In some cases, the therapist takes clear structural leadership: guiding the process, setting goals, and gently steering conversations. In other cases, the client expects more direction but doesn’t receive it, or the therapist offers structure but the client resists it.
This mismatch creates friction that often looks like “therapy not working,” but it is actually a disagreement about control and clarity.
When Structure Is Too Loose
If structure is too weak, sessions may feel like random conversations. The client might leave thinking, “We talked, but nothing changed.” Over time, this can create frustration or emotional fatigue.
Common signs include:
- Repeating the same topics without progress
- Feeling emotionally stirred but not guided
- Unclear goals or direction
- A sense of “floating” in therapy
When Structure Is Too Tight
On the other hand, overly rigid structure can feel restrictive. The client may feel like they are being managed rather than understood.
Common signs include:
- Feeling rushed through emotional experiences
- Limited space for spontaneity or deeper exploration
- Sessions that feel like “checklists” instead of conversation
- Emotional material being cut short too quickly
The healthiest therapy usually finds a flexible balance: enough structure to create direction, and enough openness for real emotional depth.
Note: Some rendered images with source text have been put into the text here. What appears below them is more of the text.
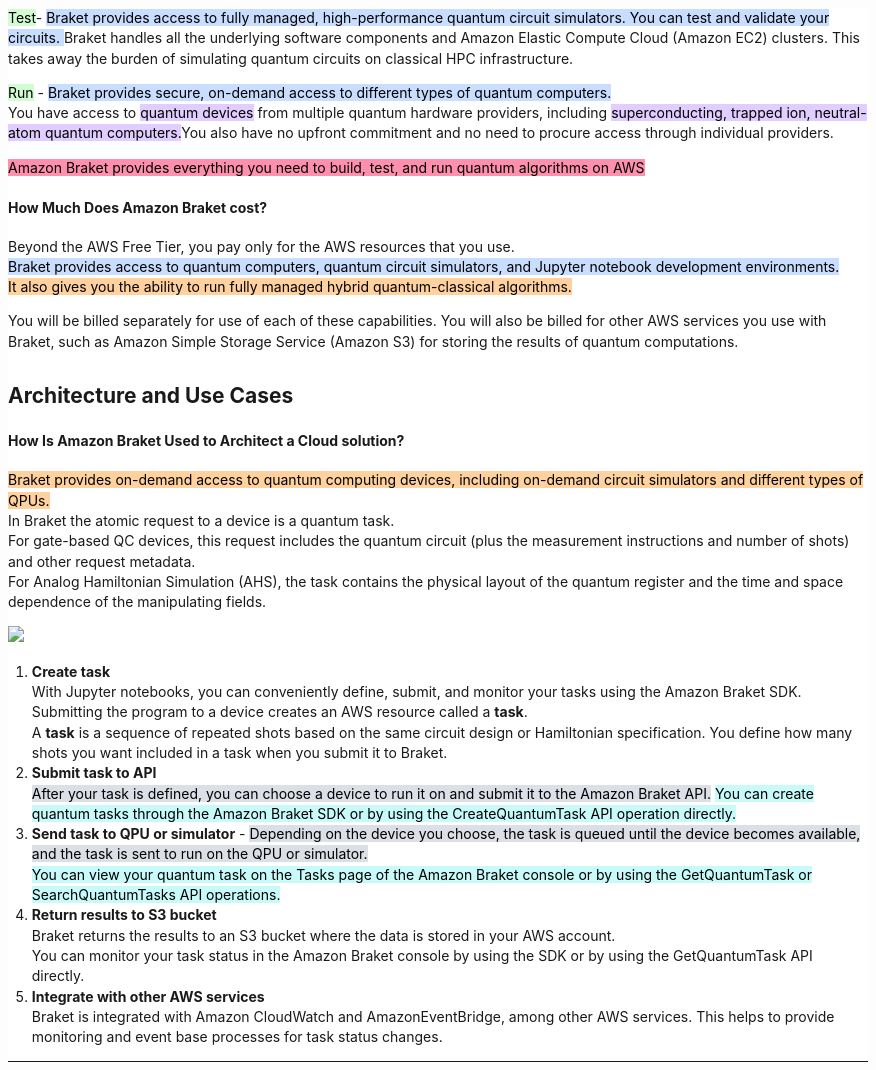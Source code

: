 <mark style="background: #BBFABBA6;">Test</mark>- <mark style="background: #ADCCFFA6;">Braket provides access to fully managed, high-performance quantum circuit simulators. You can test and validate your circuits. </mark>Braket handles all the underlying software components and Amazon Elastic Compute Cloud (Amazon EC2) clusters. This takes away the burden of simulating quantum circuits on classical HPC infrastructure.

<mark style="background: #BBFABBA6;">Run</mark> - <mark style="background: #ADCCFFA6;">Braket provides secure, on-demand access to different types of quantum computers. </mark>  
You have access to <mark style="background: #D2B3FFA6;">quantum devices</mark> from multiple quantum hardware providers, including <mark style="background: #D2B3FFA6;">superconducting, trapped ion, neutral-atom quantum computers.</mark>You also have no upfront commitment and no need to procure access through individual providers.

<mark style="background: #FF5582A6;">Amazon Braket provides everything you need to build, test, and run quantum algorithms on AWS</mark>

#### **How Much Does Amazon Braket cost?**
Beyond the AWS Free Tier, you pay only for the AWS resources that you use.  
<mark style="background: #ADCCFFA6;">Braket provides access to quantum computers, quantum circuit simulators, and Jupyter notebook development environments.</mark>  
<mark style="background: #FFB86CA6;">It also gives you the ability to run fully managed hybrid quantum-classical algorithms.</mark>

You will be billed separately for use of each of these capabilities. You will also be billed for other AWS services you use with Braket, such as Amazon Simple Storage Service (Amazon S3) for storing the results of quantum computations.

## Architecture and Use Cases
#### **How Is Amazon Braket Used to Architect a Cloud solution?**
<mark style="background: #FFB86CA6;">Braket provides on-demand access to quantum computing devices, including on-demand circuit simulators and different types of QPUs. </mark>  
In Braket the atomic request to a device is a quantum task.  
For gate-based QC devices, this request includes the quantum circuit (plus the measurement instructions and number of shots) and other request metadata.  
For Analog Hamiltonian Simulation (AHS), the task contains the physical layout of the quantum register and the time and space dependence of the manipulating fields.

![](https://i.imgur.com/8PMvrwk.png)

1. **Create task**  
	With Jupyter notebooks, you can conveniently define, submit, and monitor your tasks using the Amazon Braket SDK.  
	Submitting the program to a device creates an AWS resource called a **task**.  
	A **task** is a sequence of repeated shots based on the same circuit design or Hamiltonian specification. You define how many shots you want included in a task when you submit it to Braket. 
2. **Submit task to API**  
	<mark style="background: #CACFD9A6;">After your task is defined, you can choose a device to run it on and submit it to the Amazon Braket API.</mark> <mark style="background: #ABF7F7A6;">You can create quantum tasks through the Amazon Braket SDK or by using the CreateQuantumTask API operation directly. </mark>
3. **Send task to QPU or simulator** - <mark style="background: #CACFD9A6;">Depending on the device you choose, the task is queued until the device becomes available, and the task is sent to run on the QPU or simulator. </mark>  
   <mark style="background: #ABF7F7A6;">You can view your quantum task on the Tasks page of the Amazon Braket console or by using the GetQuantumTask or SearchQuantumTasks API operations. </mark>
4. **Return results to S3 bucket**  
	Braket returns the results to an S3 bucket where the data is stored in your AWS account.  
	You can monitor your task status in the Amazon Braket console by using the SDK or by using the GetQuantumTask API directly. 
5. **Integrate with other AWS services**  
	Braket is integrated with Amazon CloudWatch and AmazonEventBridge, among other AWS services. This helps to provide monitoring and event base processes for task status changes. 

---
The Battle for Initiative: Who Drives Change?
While structure is about how therapy is organized, initiative is about who carries the emotional and motivational energy of change.
The battle for initiative is the struggle over who is “doing the work.”
Is the client expected to bring insight, reflection, and emotional effort? Or is the therapist expected to continuously pull, prompt, and activate change?
In reality, both people contribute—but imbalance creates stagnation.
When Initiative Is Missing from the Client
If the client is too passive in their role, therapy can become something they “attend” rather than participate in. This often leads to slow progress.
Signs include:
- Waiting for the therapist to “fix” or interpret everything
- Limited reflection between sessions
- Repeating patterns without experimenting with change
- Feeling dependent on the therapist for direction
When Initiative Is Overloaded on the Client
Sometimes the opposite happens: the client feels responsible for driving all progress, while the therapist becomes more reactive.
Signs include:
- Feeling like therapy is “homework-heavy” without support
- Emotional exhaustion from carrying the process alone
- Lack of containment or guidance
- Pressure to constantly self-analyze
In effective therapy, initiative is shared. The therapist helps generate insight and direction, while the client brings lived experience, emotional honesty, and willingness to experiment with change.
When These Battles Go Unnoticed
Most stalled therapy does not fail because of lack of care or skill. It fails because these two dynamics are never explicitly aligned.
When structure is unclear and initiative is unbalanced, therapy can feel like:
- Talking without transformation
- Effort without direction
- Insight without integration
- Movement without progress
Clients may start to believe “therapy doesn’t work for me,” when in fact the process never fully stabilized into a workable rhythm.
What Healthy Alignment Looks Like
When structure and initiative are balanced, therapy tends to feel noticeably different:
- Sessions have direction, but not rigidity
- Emotional depth is supported, not rushed
- Both therapist and client contribute actively
- Progress feels incremental but real
- There is clarity about what the work is trying to do
In this state, therapy stops feeling like confusion or dependency and becomes a shared, organized process of change.
Why This Matters
The battle for structure and initiative is not a technical detail—it is often the hidden reason therapy either works or stalls. Recognizing it allows both clients and therapists to adjust early, rather than spending months in unproductive patterns.
When these two forces are understood and balanced, therapy becomes less about “trying harder” and more about working in the right shape, together.